Exercise instructions: Drop all images and give the records again exactly.

Data extracted from a collection
....

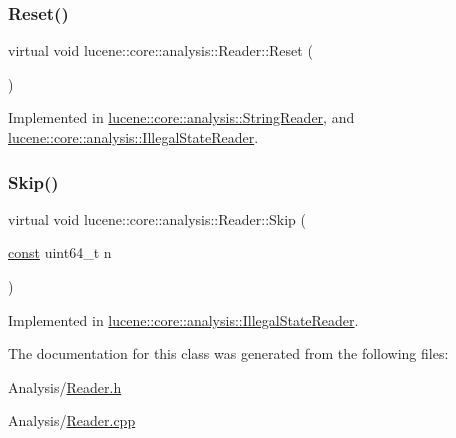 \mbox{\label{classlucene_1_1core_1_1analysis_1_1Reader_a5299f5469ce4ea9812ec79a59667945a}} 
\subsubsection{\texorpdfstring{Reset()}{Reset()}}
{\footnotesize\ttfamily virtual void lucene\+::core\+::analysis\+::\+Reader\+::\+Reset (\begin{DoxyParamCaption}{ }\end{DoxyParamCaption})\hspace{0.3cm}{\ttfamily [pure virtual]}}



Implemented in \mbox{\hyperlink{classlucene_1_1core_1_1analysis_1_1StringReader_ab68ad2d8d2e375cd063c374c570fcffa}{lucene\+::core\+::analysis\+::\+String\+Reader}}, and \mbox{\hyperlink{classlucene_1_1core_1_1analysis_1_1IllegalStateReader_a7c457898d46f0dcf7de18a1730330c02}{lucene\+::core\+::analysis\+::\+Illegal\+State\+Reader}}.

\mbox{\label{classlucene_1_1core_1_1analysis_1_1Reader_a3bd8e9f3e1d07d698bccabde41970219}} 
\subsubsection{\texorpdfstring{Skip()}{Skip()}}
{\footnotesize\ttfamily virtual void lucene\+::core\+::analysis\+::\+Reader\+::\+Skip (\begin{DoxyParamCaption}\item[{\mbox{\hyperlink{ZlibCrc32_8h_a2c212835823e3c54a8ab6d95c652660e}{const}} uint64\+\_\+t}]{n }\end{DoxyParamCaption})\hspace{0.3cm}{\ttfamily [pure virtual]}}



Implemented in \mbox{\hyperlink{classlucene_1_1core_1_1analysis_1_1IllegalStateReader_aa2a34d98ca51e81297960b13aa0fa18e}{lucene\+::core\+::analysis\+::\+Illegal\+State\+Reader}}.



The documentation for this class was generated from the following files\+:\begin{DoxyCompactItemize}
\item 
Analysis/\mbox{\hyperlink{Reader_8h}{Reader.\+h}}\item 
Analysis/\mbox{\hyperlink{Reader_8cpp}{Reader.\+cpp}}\end{DoxyCompactItemize}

....

Result of this task:
 \mbox{\label{classlucene_1_1core_1_1analysis_1_1Reader_a5299f5469ce4ea9812ec79a59667945a}} 
\subsubsection{\texorpdfstring{Reset()}{Reset()}}
{\footnotesize\ttfamily virtual void lucene\+::core\+::analysis\+::\+Reader\+::\+Reset (\begin{DoxyParamCaption}{ }\end{DoxyParamCaption})\hspace{0.3cm}{\ttfamily [pure virtual]}}



Implemented in \mbox{\hyperlink{classlucene_1_1core_1_1analysis_1_1StringReader_ab68ad2d8d2e375cd063c374c570fcffa}{lucene\+::core\+::analysis\+::\+String\+Reader}}, and \mbox{\hyperlink{classlucene_1_1core_1_1analysis_1_1IllegalStateReader_a7c457898d46f0dcf7de18a1730330c02}{lucene\+::core\+::analysis\+::\+Illegal\+State\+Reader}}.

\mbox{\label{classlucene_1_1core_1_1analysis_1_1Reader_a3bd8e9f3e1d07d698bccabde41970219}} 
\subsubsection{\texorpdfstring{Skip()}{Skip()}}
{\footnotesize\ttfamily virtual void lucene\+::core\+::analysis\+::\+Reader\+::\+Skip (\begin{DoxyParamCaption}\item[{\mbox{\hyperlink{ZlibCrc32_8h_a2c212835823e3c54a8ab6d95c652660e}{const}} uint64\+\_\+t}]{n }\end{DoxyParamCaption})\hspace{0.3cm}{\ttfamily [pure virtual]}}



Implemented in \mbox{\hyperlink{classlucene_1_1core_1_1analysis_1_1IllegalStateReader_aa2a34d98ca51e81297960b13aa0fa18e}{lucene\+::core\+::analysis\+::\+Illegal\+State\+Reader}}.



The documentation for this class was generated from the following files\+:\begin{DoxyCompactItemize}
\item 
Analysis/\mbox{\hyperlink{Reader_8h}{Reader.\+h}}\item 
Analysis/\mbox{\hyperlink{Reader_8cpp}{Reader.\+cpp}}\end{DoxyCompactItemize}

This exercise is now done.